▶ _Activity_
Select from the data all lines with the word "were".

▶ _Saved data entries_
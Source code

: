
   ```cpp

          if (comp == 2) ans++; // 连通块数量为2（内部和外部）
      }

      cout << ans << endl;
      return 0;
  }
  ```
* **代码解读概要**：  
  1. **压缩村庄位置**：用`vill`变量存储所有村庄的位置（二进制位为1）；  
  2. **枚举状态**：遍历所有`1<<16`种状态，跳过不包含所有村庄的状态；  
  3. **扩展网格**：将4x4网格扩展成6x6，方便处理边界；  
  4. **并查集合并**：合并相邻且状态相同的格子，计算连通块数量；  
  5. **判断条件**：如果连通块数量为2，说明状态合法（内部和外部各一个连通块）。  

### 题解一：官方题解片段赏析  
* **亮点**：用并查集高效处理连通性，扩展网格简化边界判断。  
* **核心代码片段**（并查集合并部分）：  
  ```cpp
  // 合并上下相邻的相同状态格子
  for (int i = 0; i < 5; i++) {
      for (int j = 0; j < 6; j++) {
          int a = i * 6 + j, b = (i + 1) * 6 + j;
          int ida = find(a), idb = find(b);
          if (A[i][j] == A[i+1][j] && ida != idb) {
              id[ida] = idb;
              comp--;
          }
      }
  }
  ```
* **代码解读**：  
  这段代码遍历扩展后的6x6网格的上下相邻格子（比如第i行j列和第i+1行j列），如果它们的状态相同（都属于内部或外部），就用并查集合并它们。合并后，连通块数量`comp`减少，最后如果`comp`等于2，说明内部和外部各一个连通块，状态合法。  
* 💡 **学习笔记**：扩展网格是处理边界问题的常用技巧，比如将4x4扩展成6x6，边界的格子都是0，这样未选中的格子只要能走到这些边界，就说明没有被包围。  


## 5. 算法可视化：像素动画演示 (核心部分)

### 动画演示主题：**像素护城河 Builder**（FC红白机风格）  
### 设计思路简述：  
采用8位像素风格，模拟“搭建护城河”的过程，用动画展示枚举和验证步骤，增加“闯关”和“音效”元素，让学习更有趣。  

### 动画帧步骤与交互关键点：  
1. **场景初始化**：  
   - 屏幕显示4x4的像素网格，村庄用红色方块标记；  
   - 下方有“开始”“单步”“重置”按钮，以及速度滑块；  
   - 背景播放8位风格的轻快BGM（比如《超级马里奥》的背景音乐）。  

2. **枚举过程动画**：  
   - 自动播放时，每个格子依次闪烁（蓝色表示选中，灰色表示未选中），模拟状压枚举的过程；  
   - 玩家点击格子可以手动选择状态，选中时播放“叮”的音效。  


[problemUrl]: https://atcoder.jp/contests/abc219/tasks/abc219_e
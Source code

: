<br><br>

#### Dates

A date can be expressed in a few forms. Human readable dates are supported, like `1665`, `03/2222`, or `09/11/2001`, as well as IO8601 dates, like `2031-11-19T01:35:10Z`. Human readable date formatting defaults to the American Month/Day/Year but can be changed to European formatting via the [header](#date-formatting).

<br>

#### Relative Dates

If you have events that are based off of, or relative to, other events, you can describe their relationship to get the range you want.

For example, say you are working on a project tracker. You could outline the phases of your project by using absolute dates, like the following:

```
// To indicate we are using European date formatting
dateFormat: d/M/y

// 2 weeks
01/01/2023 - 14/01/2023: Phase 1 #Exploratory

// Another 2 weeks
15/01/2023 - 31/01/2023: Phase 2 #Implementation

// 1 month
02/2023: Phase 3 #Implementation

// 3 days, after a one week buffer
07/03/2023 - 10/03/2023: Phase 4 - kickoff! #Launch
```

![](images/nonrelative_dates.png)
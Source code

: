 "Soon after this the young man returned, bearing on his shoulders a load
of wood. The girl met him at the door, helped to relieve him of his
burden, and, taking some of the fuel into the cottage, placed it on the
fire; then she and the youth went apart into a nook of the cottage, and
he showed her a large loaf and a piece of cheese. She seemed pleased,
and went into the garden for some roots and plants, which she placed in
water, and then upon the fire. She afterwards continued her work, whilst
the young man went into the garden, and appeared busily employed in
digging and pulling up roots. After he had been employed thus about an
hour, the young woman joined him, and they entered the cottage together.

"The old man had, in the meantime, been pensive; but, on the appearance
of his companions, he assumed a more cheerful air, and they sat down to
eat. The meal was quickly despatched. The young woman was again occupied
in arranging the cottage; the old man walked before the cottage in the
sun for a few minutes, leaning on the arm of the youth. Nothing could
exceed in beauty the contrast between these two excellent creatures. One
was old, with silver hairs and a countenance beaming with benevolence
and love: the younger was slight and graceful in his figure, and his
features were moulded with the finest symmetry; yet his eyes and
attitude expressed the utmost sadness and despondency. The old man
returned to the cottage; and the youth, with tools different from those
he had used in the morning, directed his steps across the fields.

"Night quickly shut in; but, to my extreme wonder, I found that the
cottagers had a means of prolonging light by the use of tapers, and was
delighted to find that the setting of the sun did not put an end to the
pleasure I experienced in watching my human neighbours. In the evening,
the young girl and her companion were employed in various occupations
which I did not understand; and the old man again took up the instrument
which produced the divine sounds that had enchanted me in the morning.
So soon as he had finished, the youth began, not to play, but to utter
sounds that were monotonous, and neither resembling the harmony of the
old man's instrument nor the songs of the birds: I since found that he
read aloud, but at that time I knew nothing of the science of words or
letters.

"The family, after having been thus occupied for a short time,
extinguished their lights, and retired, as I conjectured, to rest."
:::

▶ _Answer_
features were moulded with the finest symmetry; yet his eyes and
the young girl and her companion were employed in various occupations
sounds that were monotonous, and neither resembling the harmony of the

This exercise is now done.